---------- Data ----------

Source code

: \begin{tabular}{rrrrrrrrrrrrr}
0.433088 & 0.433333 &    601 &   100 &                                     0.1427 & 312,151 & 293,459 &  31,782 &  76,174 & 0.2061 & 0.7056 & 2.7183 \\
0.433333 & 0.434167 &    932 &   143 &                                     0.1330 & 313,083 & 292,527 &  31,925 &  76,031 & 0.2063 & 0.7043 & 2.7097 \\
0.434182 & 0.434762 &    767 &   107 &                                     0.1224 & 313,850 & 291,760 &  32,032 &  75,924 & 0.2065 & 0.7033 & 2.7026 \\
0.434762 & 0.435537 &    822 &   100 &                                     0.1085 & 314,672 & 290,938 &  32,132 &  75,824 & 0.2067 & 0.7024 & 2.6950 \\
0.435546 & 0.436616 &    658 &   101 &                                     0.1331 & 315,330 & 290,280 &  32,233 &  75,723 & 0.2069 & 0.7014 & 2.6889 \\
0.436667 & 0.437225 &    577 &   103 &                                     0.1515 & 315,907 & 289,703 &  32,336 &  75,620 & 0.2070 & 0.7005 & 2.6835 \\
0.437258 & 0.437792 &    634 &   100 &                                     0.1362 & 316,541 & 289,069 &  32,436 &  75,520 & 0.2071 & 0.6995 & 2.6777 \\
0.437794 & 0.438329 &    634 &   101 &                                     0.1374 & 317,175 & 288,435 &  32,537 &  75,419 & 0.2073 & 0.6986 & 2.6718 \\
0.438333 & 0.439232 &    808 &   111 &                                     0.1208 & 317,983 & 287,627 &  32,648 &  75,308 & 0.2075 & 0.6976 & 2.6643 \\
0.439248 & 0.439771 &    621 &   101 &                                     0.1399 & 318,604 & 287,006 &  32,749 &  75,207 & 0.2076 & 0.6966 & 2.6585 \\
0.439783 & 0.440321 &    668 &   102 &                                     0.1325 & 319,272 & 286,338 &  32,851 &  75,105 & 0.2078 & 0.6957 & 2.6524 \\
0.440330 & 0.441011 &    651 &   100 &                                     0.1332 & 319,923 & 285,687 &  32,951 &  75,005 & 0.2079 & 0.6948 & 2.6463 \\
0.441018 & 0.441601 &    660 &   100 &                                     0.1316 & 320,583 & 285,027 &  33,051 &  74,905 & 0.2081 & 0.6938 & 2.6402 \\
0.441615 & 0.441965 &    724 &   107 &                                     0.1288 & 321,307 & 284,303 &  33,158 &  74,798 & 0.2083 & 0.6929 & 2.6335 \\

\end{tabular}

----------

* How to complete this task *
Without changing a single character, repeat each record.

* Answer for this exercise *
Source code

: \begin{tabular}{rrrrrrrrrrrrr}
0.433088 & 0.433333 &    601 &   100 &                                     0.1427 & 312,151 & 293,459 &  31,782 &  76,174 & 0.2061 & 0.7056 & 2.7183 \\
0.433333 & 0.434167 &    932 &   143 &                                     0.1330 & 313,083 & 292,527 &  31,925 &  76,031 & 0.2063 & 0.7043 & 2.7097 \\
0.434182 & 0.434762 &    767 &   107 &                                     0.1224 & 313,850 & 291,760 &  32,032 &  75,924 & 0.2065 & 0.7033 & 2.7026 \\
0.434762 & 0.435537 &    822 &   100 &                                     0.1085 & 314,672 & 290,938 &  32,132 &  75,824 & 0.2067 & 0.7024 & 2.6950 \\
0.435546 & 0.436616 &    658 &   101 &                                     0.1331 & 315,330 & 290,280 &  32,233 &  75,723 & 0.2069 & 0.7014 & 2.6889 \\
0.436667 & 0.437225 &    577 &   103 &                                     0.1515 & 315,907 & 289,703 &  32,336 &  75,620 & 0.2070 & 0.7005 & 2.6835 \\
0.437258 & 0.437792 &    634 &   100 &                                     0.1362 & 316,541 & 289,069 &  32,436 &  75,520 & 0.2071 & 0.6995 & 2.6777 \\
0.437794 & 0.438329 &    634 &   101 &                                     0.1374 & 317,175 & 288,435 &  32,537 &  75,419 & 0.2073 & 0.6986 & 2.6718 \\
0.438333 & 0.439232 &    808 &   111 &                                     0.1208 & 317,983 & 287,627 &  32,648 &  75,308 & 0.2075 & 0.6976 & 2.6643 \\
0.439248 & 0.439771 &    621 &   101 &                                     0.1399 & 318,604 & 287,006 &  32,749 &  75,207 & 0.2076 & 0.6966 & 2.6585 \\
0.439783 & 0.440321 &    668 &   102 &                                     0.1325 & 319,272 & 286,338 &  32,851 &  75,105 & 0.2078 & 0.6957 & 2.6524 \\
0.440330 & 0.441011 &    651 &   100 &                                     0.1332 & 319,923 & 285,687 &  32,951 &  75,005 & 0.2079 & 0.6948 & 2.6463 \\
0.441018 & 0.441601 &    660 &   100 &                                     0.1316 & 320,583 & 285,027 &  33,051 &  74,905 & 0.2081 & 0.6938 & 2.6402 \\
0.441615 & 0.441965 &    724 &   107 &                                     0.1288 & 321,307 & 284,303 &  33,158 &  74,798 & 0.2083 & 0.6929 & 2.6335 \\

\end{tabular}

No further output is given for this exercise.